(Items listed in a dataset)
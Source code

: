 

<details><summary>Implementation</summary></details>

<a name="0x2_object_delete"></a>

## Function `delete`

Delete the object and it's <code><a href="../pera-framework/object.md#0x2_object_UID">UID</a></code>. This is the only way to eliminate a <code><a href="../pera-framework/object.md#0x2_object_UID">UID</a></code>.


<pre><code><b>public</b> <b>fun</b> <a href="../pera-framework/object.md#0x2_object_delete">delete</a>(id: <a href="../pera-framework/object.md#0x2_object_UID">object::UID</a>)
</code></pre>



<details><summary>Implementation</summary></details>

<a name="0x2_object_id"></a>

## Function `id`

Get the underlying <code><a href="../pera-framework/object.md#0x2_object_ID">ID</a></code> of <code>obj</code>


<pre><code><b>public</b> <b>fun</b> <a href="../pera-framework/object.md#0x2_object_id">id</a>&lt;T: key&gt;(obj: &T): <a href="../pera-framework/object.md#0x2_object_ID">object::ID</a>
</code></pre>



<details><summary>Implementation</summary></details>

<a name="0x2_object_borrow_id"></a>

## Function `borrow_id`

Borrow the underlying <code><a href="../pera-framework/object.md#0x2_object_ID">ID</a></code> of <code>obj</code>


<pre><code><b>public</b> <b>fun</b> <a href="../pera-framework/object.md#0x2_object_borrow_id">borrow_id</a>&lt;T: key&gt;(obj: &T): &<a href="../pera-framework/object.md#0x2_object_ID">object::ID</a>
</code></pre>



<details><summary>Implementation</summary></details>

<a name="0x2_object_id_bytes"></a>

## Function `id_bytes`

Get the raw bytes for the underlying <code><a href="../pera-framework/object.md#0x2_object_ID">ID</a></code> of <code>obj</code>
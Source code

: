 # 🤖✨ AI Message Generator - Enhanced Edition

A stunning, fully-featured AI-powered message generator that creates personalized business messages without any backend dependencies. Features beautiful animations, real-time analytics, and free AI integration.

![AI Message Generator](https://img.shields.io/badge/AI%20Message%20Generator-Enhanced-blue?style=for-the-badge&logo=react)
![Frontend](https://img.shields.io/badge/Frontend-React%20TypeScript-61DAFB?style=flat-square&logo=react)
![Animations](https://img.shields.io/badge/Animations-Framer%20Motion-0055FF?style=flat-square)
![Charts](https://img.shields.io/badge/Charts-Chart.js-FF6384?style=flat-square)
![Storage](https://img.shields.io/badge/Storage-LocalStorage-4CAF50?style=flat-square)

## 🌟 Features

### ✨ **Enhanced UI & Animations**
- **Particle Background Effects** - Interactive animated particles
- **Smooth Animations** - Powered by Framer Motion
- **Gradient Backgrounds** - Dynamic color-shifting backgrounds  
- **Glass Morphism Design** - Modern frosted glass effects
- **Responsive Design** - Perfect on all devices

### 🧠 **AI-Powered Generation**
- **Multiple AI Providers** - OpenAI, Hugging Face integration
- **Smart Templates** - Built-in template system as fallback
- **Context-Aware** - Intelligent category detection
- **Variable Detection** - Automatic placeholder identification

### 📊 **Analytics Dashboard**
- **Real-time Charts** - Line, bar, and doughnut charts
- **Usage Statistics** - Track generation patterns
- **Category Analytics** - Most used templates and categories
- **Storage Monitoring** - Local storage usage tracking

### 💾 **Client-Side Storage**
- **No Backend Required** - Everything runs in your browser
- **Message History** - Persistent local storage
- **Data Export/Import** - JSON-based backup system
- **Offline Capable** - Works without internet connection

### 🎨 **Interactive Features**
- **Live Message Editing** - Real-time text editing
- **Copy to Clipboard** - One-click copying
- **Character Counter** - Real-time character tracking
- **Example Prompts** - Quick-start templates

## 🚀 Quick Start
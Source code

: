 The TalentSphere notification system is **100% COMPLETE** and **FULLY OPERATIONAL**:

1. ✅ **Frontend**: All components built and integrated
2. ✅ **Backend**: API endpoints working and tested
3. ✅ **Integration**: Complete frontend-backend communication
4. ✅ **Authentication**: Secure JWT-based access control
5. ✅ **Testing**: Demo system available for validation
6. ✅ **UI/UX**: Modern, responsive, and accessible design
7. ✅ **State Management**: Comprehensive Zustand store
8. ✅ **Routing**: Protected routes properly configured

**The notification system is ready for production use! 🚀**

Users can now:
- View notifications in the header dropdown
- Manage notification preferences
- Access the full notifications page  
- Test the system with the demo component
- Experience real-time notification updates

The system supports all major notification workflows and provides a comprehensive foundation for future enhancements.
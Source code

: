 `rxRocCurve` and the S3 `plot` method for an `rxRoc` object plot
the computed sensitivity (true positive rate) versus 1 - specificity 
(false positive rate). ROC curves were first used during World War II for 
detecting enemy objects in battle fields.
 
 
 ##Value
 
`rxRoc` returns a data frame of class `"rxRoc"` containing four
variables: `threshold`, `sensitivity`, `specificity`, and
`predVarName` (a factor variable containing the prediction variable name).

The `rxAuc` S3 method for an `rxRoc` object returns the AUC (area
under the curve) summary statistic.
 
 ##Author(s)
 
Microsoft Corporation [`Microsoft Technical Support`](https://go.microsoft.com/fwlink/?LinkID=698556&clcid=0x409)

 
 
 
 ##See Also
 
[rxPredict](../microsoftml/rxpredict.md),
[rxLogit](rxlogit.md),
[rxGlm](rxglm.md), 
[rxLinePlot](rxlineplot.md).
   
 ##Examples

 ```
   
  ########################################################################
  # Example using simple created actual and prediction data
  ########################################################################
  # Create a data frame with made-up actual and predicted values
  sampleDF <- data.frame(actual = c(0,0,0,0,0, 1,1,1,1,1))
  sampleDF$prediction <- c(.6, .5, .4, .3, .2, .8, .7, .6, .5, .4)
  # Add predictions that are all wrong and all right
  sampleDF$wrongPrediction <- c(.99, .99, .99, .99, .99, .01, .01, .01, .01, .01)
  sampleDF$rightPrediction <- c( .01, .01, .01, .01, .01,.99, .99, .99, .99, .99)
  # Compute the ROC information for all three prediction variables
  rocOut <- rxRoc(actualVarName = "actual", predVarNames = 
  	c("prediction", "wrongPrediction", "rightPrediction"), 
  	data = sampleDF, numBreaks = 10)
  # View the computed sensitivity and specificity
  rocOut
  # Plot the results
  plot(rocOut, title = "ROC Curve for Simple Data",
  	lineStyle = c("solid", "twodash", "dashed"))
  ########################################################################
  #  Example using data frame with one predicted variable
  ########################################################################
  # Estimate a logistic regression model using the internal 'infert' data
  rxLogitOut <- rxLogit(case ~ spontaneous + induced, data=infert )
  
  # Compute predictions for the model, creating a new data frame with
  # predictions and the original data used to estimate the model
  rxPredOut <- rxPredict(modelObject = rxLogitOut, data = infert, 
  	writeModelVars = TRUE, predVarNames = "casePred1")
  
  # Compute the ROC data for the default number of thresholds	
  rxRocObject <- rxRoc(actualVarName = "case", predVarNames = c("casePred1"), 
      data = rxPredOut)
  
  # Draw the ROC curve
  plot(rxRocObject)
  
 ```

• [Exercise goal]:
Give the entries again in full, exactly as they were written above.

• [Solution to the problem]:
Source code

: 

<details><summary>Implementation</summary></details>

<a name="0x2_object_delete"></a>

## Function `delete`

Delete the object and it's <code><a href="../pera-framework/object.md#0x2_object_UID">UID</a></code>. This is the only way to eliminate a <code><a href="../pera-framework/object.md#0x2_object_UID">UID</a></code>.


<pre><code><b>public</b> <b>fun</b> <a href="../pera-framework/object.md#0x2_object_delete">delete</a>(id: <a href="../pera-framework/object.md#0x2_object_UID">object::UID</a>)
</code></pre>



<details><summary>Implementation</summary></details>

<a name="0x2_object_id"></a>

## Function `id`

Get the underlying <code><a href="../pera-framework/object.md#0x2_object_ID">ID</a></code> of <code>obj</code>


<pre><code><b>public</b> <b>fun</b> <a href="../pera-framework/object.md#0x2_object_id">id</a>&lt;T: key&gt;(obj: &T): <a href="../pera-framework/object.md#0x2_object_ID">object::ID</a>
</code></pre>



<details><summary>Implementation</summary></details>

<a name="0x2_object_borrow_id"></a>

## Function `borrow_id`

Borrow the underlying <code><a href="../pera-framework/object.md#0x2_object_ID">ID</a></code> of <code>obj</code>


<pre><code><b>public</b> <b>fun</b> <a href="../pera-framework/object.md#0x2_object_borrow_id">borrow_id</a>&lt;T: key&gt;(obj: &T): &<a href="../pera-framework/object.md#0x2_object_ID">object::ID</a>
</code></pre>



<details><summary>Implementation</summary></details>

<a name="0x2_object_id_bytes"></a>

## Function `id_bytes`

Get the raw bytes for the underlying <code><a href="../pera-framework/object.md#0x2_object_ID">ID</a></code> of <code>obj</code>
Source code

: # 🤖✨ AI Message Generator - Enhanced Edition

A stunning, fully-featured AI-powered message generator that creates personalized business messages without any backend dependencies. Features beautiful animations, real-time analytics, and free AI integration.

![AI Message Generator](https://img.shields.io/badge/AI%20Message%20Generator-Enhanced-blue?style=for-the-badge&logo=react)
![Frontend](https://img.shields.io/badge/Frontend-React%20TypeScript-61DAFB?style=flat-square&logo=react)
![Animations](https://img.shields.io/badge/Animations-Framer%20Motion-0055FF?style=flat-square)
![Charts](https://img.shields.io/badge/Charts-Chart.js-FF6384?style=flat-square)
![Storage](https://img.shields.io/badge/Storage-LocalStorage-4CAF50?style=flat-square)

## 🌟 Features

### ✨ **Enhanced UI & Animations**
- **Particle Background Effects** - Interactive animated particles
- **Smooth Animations** - Powered by Framer Motion
- **Gradient Backgrounds** - Dynamic color-shifting backgrounds  
- **Glass Morphism Design** - Modern frosted glass effects
- **Responsive Design** - Perfect on all devices

### 🧠 **AI-Powered Generation**
- **Multiple AI Providers** - OpenAI, Hugging Face integration
- **Smart Templates** - Built-in template system as fallback
- **Context-Aware** - Intelligent category detection
- **Variable Detection** - Automatic placeholder identification

### 📊 **Analytics Dashboard**
- **Real-time Charts** - Line, bar, and doughnut charts
- **Usage Statistics** - Track generation patterns
- **Category Analytics** - Most used templates and categories
- **Storage Monitoring** - Local storage usage tracking

### 💾 **Client-Side Storage**
- **No Backend Required** - Everything runs in your browser
- **Message History** - Persistent local storage
- **Data Export/Import** - JSON-based backup system
- **Offline Capable** - Works without internet connection

### 🎨 **Interactive Features**
- **Live Message Editing** - Real-time text editing
- **Copy to Clipboard** - One-click copying
- **Character Counter** - Real-time character tracking
- **Example Prompts** - Quick-start templates

## 🚀 Quick Start
Source code

: The TalentSphere notification system is **100% COMPLETE** and **FULLY OPERATIONAL**:

1. ✅ **Frontend**: All components built and integrated
2. ✅ **Backend**: API endpoints working and tested
3. ✅ **Integration**: Complete frontend-backend communication
4. ✅ **Authentication**: Secure JWT-based access control
5. ✅ **Testing**: Demo system available for validation
6. ✅ **UI/UX**: Modern, responsive, and accessible design
7. ✅ **State Management**: Comprehensive Zustand store
8. ✅ **Routing**: Protected routes properly configured

**The notification system is ready for production use! 🚀**

Users can now:
- View notifications in the header dropdown
- Manage notification preferences
- Access the full notifications page  
- Test the system with the demo component
- Experience real-time notification updates

The system supports all major notification workflows and provides a comprehensive foundation for future enhancements.
Source code

: `rxRocCurve` and the S3 `plot` method for an `rxRoc` object plot
the computed sensitivity (true positive rate) versus 1 - specificity 
(false positive rate). ROC curves were first used during World War II for 
detecting enemy objects in battle fields.
 
 
 ##Value
 
`rxRoc` returns a data frame of class `"rxRoc"` containing four
variables: `threshold`, `sensitivity`, `specificity`, and
`predVarName` (a factor variable containing the prediction variable name).

The `rxAuc` S3 method for an `rxRoc` object returns the AUC (area
under the curve) summary statistic.
 
 ##Author(s)
 
Microsoft Corporation [`Microsoft Technical Support`](https://go.microsoft.com/fwlink/?LinkID=698556&clcid=0x409)

 
 
 
 ##See Also
 
[rxPredict](../microsoftml/rxpredict.md),
[rxLogit](rxlogit.md),
[rxGlm](rxglm.md), 
[rxLinePlot](rxlineplot.md).
   
 ##Examples

 ```
   
  ########################################################################
  # Example using simple created actual and prediction data
  ########################################################################
  # Create a data frame with made-up actual and predicted values
  sampleDF <- data.frame(actual = c(0,0,0,0,0, 1,1,1,1,1))
  sampleDF$prediction <- c(.6, .5, .4, .3, .2, .8, .7, .6, .5, .4)
  # Add predictions that are all wrong and all right
  sampleDF$wrongPrediction <- c(.99, .99, .99, .99, .99, .01, .01, .01, .01, .01)
  sampleDF$rightPrediction <- c( .01, .01, .01, .01, .01,.99, .99, .99, .99, .99)
  # Compute the ROC information for all three prediction variables
  rocOut <- rxRoc(actualVarName = "actual", predVarNames = 
  	c("prediction", "wrongPrediction", "rightPrediction"), 
  	data = sampleDF, numBreaks = 10)
  # View the computed sensitivity and specificity
  rocOut
  # Plot the results
  plot(rocOut, title = "ROC Curve for Simple Data",
  	lineStyle = c("solid", "twodash", "dashed"))
  ########################################################################
  #  Example using data frame with one predicted variable
  ########################################################################
  # Estimate a logistic regression model using the internal 'infert' data
  rxLogitOut <- rxLogit(case ~ spontaneous + induced, data=infert )
  
  # Compute predictions for the model, creating a new data frame with
  # predictions and the original data used to estimate the model
  rxPredOut <- rxPredict(modelObject = rxLogitOut, data = infert, 
  	writeModelVars = TRUE, predVarNames = "casePred1")
  
  # Compute the ROC data for the default number of thresholds	
  rxRocObject <- rxRoc(actualVarName = "case", predVarNames = c("casePred1"), 
      data = rxPredOut)
  
  # Draw the ROC curve
  plot(rxRocObject)
  
 ```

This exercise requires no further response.